- **ABOUT THIS EXERCISE**
From the listing below, pull out every line where the string "linear" appears.
BEGIN RECORDS SUPPLIED
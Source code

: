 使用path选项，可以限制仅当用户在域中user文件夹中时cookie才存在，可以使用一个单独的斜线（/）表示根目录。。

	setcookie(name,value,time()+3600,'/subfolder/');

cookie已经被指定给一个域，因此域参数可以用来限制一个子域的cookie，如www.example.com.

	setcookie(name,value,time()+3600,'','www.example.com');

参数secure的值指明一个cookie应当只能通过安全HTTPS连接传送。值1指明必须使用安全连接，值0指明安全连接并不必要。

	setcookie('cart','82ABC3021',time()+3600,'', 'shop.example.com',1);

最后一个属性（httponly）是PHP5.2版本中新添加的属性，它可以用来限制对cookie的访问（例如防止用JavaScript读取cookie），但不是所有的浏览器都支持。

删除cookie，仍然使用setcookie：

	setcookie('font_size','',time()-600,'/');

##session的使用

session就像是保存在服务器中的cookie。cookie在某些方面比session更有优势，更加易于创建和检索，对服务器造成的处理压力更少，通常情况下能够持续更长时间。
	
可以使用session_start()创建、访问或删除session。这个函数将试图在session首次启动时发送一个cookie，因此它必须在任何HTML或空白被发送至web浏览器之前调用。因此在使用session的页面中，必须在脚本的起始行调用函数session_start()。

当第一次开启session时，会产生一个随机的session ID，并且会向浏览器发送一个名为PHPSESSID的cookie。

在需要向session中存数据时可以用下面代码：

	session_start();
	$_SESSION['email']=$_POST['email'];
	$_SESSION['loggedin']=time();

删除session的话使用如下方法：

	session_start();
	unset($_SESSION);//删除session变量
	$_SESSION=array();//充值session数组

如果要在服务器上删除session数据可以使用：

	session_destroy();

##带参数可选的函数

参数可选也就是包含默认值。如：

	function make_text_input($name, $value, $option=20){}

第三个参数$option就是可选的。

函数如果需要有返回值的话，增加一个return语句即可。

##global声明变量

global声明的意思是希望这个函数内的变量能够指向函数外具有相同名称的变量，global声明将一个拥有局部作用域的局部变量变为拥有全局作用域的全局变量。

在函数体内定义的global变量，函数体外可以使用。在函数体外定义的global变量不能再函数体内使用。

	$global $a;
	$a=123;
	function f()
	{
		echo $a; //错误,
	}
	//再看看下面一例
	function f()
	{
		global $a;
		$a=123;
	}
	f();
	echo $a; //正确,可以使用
END RECORDS SUPPLIED
BEGIN RECORDS SUPPLIED
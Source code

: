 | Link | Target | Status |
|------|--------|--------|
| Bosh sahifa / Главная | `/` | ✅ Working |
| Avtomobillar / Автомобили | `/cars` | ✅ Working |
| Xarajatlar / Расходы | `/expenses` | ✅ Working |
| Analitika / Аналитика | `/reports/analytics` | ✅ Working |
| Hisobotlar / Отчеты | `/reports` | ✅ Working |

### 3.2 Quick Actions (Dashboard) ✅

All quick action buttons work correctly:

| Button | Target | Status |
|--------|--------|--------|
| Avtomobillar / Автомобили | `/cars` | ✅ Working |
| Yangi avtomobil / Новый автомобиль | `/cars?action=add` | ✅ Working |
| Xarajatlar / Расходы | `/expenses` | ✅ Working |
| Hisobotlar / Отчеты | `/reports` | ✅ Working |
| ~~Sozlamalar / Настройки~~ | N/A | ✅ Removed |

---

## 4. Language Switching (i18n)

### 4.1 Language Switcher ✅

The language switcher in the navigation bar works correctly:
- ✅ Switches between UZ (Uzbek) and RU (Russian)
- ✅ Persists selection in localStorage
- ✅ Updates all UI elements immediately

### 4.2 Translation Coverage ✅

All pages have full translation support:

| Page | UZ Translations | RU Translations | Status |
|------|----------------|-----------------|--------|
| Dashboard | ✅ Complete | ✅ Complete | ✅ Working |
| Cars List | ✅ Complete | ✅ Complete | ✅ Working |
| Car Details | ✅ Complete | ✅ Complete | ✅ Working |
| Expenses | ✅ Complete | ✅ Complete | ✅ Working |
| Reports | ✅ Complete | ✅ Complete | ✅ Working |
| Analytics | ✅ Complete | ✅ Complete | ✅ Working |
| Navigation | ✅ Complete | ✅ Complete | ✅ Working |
END RECORDS SUPPLIED
BEGIN RECORDS SUPPLIED
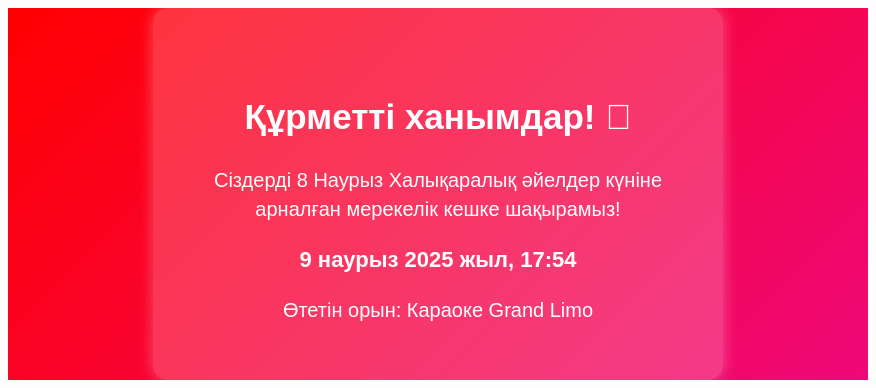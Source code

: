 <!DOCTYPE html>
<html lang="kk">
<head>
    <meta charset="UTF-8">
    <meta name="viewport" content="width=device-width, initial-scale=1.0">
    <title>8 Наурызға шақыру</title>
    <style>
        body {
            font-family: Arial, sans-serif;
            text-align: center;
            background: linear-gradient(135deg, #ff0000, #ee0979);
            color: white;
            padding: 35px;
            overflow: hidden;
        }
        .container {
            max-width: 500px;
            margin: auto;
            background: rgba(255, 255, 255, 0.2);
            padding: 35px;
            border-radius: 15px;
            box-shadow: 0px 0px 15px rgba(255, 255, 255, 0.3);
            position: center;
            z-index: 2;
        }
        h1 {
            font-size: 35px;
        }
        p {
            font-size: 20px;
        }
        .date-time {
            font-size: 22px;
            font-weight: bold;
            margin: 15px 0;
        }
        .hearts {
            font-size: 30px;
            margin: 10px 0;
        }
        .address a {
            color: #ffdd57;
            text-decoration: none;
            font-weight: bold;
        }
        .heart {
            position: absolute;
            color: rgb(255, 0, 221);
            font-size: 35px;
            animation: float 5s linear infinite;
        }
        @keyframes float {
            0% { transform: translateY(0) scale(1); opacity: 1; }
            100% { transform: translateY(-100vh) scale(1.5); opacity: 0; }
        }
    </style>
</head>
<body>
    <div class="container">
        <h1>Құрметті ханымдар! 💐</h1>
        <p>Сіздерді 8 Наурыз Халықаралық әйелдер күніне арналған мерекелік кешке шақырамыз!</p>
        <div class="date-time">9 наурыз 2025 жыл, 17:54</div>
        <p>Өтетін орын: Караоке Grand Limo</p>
END RECORDS SUPPLIED
- **RESULT**
            background: linear-gradient(135deg, #ff0000, #ee0979);
            animation: float 5s linear infinite;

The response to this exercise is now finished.